■ **PROBLEM REQUIREMENTS**
Copy out the lines of the records below, and only those lines, from the one with "Hades is packet-based, meaning" through the one with "This project is licensed", exactly as they appear.

########################################

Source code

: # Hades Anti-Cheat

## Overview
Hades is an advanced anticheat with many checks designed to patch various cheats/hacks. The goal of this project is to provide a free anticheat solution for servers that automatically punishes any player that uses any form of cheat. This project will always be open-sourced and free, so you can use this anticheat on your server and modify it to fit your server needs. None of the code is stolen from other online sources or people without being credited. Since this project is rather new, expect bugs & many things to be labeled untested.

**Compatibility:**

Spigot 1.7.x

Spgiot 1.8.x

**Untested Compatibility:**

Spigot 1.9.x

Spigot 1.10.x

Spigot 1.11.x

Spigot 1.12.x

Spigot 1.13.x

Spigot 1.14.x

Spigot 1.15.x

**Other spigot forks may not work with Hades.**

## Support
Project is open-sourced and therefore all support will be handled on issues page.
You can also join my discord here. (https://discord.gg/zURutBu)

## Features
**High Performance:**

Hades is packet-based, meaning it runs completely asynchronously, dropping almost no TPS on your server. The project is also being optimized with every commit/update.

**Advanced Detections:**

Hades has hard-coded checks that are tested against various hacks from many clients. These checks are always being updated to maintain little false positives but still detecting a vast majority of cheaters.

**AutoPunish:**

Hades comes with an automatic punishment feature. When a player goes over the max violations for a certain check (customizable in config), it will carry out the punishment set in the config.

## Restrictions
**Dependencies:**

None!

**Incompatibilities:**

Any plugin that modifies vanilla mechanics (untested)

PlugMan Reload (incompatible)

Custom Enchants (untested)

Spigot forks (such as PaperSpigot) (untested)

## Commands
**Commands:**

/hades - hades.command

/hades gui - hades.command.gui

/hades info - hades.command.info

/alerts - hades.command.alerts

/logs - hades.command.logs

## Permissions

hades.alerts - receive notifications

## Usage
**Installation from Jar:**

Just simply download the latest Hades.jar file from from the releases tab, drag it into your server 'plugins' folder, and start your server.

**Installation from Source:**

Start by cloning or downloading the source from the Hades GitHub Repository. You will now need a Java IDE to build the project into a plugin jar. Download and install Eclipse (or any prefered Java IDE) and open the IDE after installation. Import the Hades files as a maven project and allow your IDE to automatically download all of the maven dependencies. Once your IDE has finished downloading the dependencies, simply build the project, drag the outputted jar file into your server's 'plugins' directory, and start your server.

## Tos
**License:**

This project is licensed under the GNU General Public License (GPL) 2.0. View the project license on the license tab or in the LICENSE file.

########################################

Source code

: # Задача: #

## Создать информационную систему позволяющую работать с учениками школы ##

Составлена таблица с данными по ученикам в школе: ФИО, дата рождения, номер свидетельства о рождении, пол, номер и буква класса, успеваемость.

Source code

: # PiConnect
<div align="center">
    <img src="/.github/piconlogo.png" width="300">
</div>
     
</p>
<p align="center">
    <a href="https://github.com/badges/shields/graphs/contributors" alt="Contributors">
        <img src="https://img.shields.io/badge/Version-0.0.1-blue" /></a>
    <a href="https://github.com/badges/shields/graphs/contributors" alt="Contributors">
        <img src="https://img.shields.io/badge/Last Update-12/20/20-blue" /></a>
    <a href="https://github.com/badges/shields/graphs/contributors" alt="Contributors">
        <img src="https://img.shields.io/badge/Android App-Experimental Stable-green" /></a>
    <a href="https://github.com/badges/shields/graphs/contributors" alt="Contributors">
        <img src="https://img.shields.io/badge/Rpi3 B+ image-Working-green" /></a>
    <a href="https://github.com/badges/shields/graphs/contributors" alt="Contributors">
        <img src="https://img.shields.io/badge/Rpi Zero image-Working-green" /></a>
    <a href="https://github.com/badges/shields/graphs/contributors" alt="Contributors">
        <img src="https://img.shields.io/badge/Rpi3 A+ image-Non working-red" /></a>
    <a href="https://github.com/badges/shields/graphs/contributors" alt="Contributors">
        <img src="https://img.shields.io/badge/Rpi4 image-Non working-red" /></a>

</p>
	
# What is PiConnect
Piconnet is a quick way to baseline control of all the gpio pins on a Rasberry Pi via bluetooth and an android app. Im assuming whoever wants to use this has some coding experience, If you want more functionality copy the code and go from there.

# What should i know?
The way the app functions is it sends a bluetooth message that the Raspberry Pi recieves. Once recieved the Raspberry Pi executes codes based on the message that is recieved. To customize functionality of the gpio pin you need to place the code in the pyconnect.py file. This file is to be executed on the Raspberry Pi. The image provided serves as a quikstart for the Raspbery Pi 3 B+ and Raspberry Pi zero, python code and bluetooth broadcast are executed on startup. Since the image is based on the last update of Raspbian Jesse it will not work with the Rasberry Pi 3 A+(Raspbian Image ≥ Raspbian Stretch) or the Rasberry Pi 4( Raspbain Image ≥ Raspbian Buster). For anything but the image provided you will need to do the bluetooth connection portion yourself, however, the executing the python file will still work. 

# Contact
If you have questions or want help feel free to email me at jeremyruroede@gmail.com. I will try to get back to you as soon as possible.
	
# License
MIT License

########################################

■ **OUTPUT OF THE EXERCISE**
Hades is packet-based, meaning it runs completely asynchronously, dropping almost no TPS on your server. The project is also being optimized with every commit/update.

**Advanced Detections:**

Hades has hard-coded checks that are tested against various hacks from many clients. These checks are always being updated to maintain little false positives but still detecting a vast majority of cheaters.

**AutoPunish:**

Hades comes with an automatic punishment feature. When a player goes over the max violations for a certain check (customizable in config), it will carry out the punishment set in the config.

## Restrictions
**Dependencies:**

None!

**Incompatibilities:**

Any plugin that modifies vanilla mechanics (untested)

PlugMan Reload (incompatible)

Custom Enchants (untested)

Spigot forks (such as PaperSpigot) (untested)

## Commands
**Commands:**

/hades - hades.command

/hades gui - hades.command.gui

/hades info - hades.command.info

/alerts - hades.command.alerts

/logs - hades.command.logs

## Permissions

hades.alerts - receive notifications

## Usage
**Installation from Jar:**

Just simply download the latest Hades.jar file from from the releases tab, drag it into your server 'plugins' folder, and start your server.

**Installation from Source:**

Start by cloning or downloading the source from the Hades GitHub Repository. You will now need a Java IDE to build the project into a plugin jar. Download and install Eclipse (or any prefered Java IDE) and open the IDE after installation. Import the Hades files as a maven project and allow your IDE to automatically download all of the maven dependencies. Once your IDE has finished downloading the dependencies, simply build the project, drag the outputted jar file into your server's 'plugins' directory, and start your server.

## Tos
**License:**

This project is licensed under the GNU General Public License (GPL) 2.0. View the project license on the license tab or in the LICENSE file.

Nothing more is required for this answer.